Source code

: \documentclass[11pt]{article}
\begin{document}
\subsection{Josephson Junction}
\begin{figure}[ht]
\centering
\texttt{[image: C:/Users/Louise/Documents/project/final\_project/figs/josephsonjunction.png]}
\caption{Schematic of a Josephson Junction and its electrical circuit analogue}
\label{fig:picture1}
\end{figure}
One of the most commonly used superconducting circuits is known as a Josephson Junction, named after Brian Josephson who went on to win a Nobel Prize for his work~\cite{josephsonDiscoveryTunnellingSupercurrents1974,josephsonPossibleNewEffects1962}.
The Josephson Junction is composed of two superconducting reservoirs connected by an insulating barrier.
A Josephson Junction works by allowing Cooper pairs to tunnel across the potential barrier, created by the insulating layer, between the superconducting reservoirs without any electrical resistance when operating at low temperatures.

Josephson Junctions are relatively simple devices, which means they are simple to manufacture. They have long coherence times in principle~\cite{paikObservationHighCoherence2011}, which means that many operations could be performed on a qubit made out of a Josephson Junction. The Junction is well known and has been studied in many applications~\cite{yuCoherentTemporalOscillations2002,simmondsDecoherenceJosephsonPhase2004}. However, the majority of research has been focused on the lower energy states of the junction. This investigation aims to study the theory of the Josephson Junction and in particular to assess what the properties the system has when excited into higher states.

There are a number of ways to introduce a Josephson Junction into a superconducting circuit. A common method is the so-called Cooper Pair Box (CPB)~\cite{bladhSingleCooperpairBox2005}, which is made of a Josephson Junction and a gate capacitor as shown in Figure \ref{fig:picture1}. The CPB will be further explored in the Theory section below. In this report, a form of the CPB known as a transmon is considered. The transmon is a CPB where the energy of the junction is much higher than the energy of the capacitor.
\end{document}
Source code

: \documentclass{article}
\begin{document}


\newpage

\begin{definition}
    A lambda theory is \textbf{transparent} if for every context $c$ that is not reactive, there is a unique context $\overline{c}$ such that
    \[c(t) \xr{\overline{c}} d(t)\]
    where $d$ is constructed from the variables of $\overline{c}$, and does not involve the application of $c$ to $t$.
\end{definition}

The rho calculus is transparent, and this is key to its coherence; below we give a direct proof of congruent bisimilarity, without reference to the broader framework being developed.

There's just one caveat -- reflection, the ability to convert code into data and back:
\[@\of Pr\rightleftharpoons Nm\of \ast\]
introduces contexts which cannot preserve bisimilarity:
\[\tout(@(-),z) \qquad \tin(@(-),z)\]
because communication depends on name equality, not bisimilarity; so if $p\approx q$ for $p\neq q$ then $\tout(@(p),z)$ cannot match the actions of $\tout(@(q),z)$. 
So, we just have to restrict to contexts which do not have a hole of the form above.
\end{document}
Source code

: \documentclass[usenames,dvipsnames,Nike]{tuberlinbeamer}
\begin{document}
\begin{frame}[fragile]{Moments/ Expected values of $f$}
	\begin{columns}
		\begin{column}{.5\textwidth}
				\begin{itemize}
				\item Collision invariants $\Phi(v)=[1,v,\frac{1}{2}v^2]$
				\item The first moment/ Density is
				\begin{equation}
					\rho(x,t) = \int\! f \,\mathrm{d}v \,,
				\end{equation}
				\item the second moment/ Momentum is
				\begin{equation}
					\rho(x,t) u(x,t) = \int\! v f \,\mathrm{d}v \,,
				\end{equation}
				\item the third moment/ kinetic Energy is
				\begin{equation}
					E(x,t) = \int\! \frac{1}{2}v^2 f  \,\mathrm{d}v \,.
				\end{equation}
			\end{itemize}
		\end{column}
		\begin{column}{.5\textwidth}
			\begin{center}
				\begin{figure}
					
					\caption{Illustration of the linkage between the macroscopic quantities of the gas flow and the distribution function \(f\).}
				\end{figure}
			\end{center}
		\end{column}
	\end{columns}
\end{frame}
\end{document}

·····

▸ PROBLEM DESCRIPTION
Nothing in the data may be omitted; transcribe it exactly.

▸ RESULT OF THE EXERCISE
Source code

: \documentclass[11pt]{article}
\begin{document}
\subsection{Josephson Junction}
\begin{figure}[ht]
\centering
\texttt{[image: C:/Users/Louise/Documents/project/final\_project/figs/josephsonjunction.png]}
\caption{Schematic of a Josephson Junction and its electrical circuit analogue}
\label{fig:picture1}
\end{figure}
One of the most commonly used superconducting circuits is known as a Josephson Junction, named after Brian Josephson who went on to win a Nobel Prize for his work~\cite{josephsonDiscoveryTunnellingSupercurrents1974,josephsonPossibleNewEffects1962}.
The Josephson Junction is composed of two superconducting reservoirs connected by an insulating barrier.
A Josephson Junction works by allowing Cooper pairs to tunnel across the potential barrier, created by the insulating layer, between the superconducting reservoirs without any electrical resistance when operating at low temperatures.

Josephson Junctions are relatively simple devices, which means they are simple to manufacture. They have long coherence times in principle~\cite{paikObservationHighCoherence2011}, which means that many operations could be performed on a qubit made out of a Josephson Junction. The Junction is well known and has been studied in many applications~\cite{yuCoherentTemporalOscillations2002,simmondsDecoherenceJosephsonPhase2004}. However, the majority of research has been focused on the lower energy states of the junction. This investigation aims to study the theory of the Josephson Junction and in particular to assess what the properties the system has when excited into higher states.

There are a number of ways to introduce a Josephson Junction into a superconducting circuit. A common method is the so-called Cooper Pair Box (CPB)~\cite{bladhSingleCooperpairBox2005}, which is made of a Josephson Junction and a gate capacitor as shown in Figure \ref{fig:picture1}. The CPB will be further explored in the Theory section below. In this report, a form of the CPB known as a transmon is considered. The transmon is a CPB where the energy of the junction is much higher than the energy of the capacitor.
\end{document}
Source code

: \documentclass{article}
\begin{document}


\newpage

\begin{definition}
    A lambda theory is \textbf{transparent} if for every context $c$ that is not reactive, there is a unique context $\overline{c}$ such that
    \[c(t) \xr{\overline{c}} d(t)\]
    where $d$ is constructed from the variables of $\overline{c}$, and does not involve the application of $c$ to $t$.
\end{definition}

The rho calculus is transparent, and this is key to its coherence; below we give a direct proof of congruent bisimilarity, without reference to the broader framework being developed.

There's just one caveat -- reflection, the ability to convert code into data and back:
\[@\of Pr\rightleftharpoons Nm\of \ast\]
introduces contexts which cannot preserve bisimilarity:
\[\tout(@(-),z) \qquad \tin(@(-),z)\]
because communication depends on name equality, not bisimilarity; so if $p\approx q$ for $p\neq q$ then $\tout(@(p),z)$ cannot match the actions of $\tout(@(q),z)$. 
So, we just have to restrict to contexts which do not have a hole of the form above.
\end{document}
Source code

: \documentclass[usenames,dvipsnames,Nike]{tuberlinbeamer}
\begin{document}
\begin{frame}[fragile]{Moments/ Expected values of $f$}
	\begin{columns}
		\begin{column}{.5\textwidth}
				\begin{itemize}
				\item Collision invariants $\Phi(v)=[1,v,\frac{1}{2}v^2]$
				\item The first moment/ Density is
				\begin{equation}
					\rho(x,t) = \int\! f \,\mathrm{d}v \,,
				\end{equation}
				\item the second moment/ Momentum is
				\begin{equation}
					\rho(x,t) u(x,t) = \int\! v f \,\mathrm{d}v \,,
				\end{equation}
				\item the third moment/ kinetic Energy is
				\begin{equation}
					E(x,t) = \int\! \frac{1}{2}v^2 f  \,\mathrm{d}v \,.
				\end{equation}
			\end{itemize}
		\end{column}
		\begin{column}{.5\textwidth}
			\begin{center}
				\begin{figure}
					
					\caption{Illustration of the linkage between the macroscopic quantities of the gas flow and the distribution function \(f\).}
				\end{figure}
			\end{center}
		\end{column}
	\end{columns}
\end{frame}
\end{document}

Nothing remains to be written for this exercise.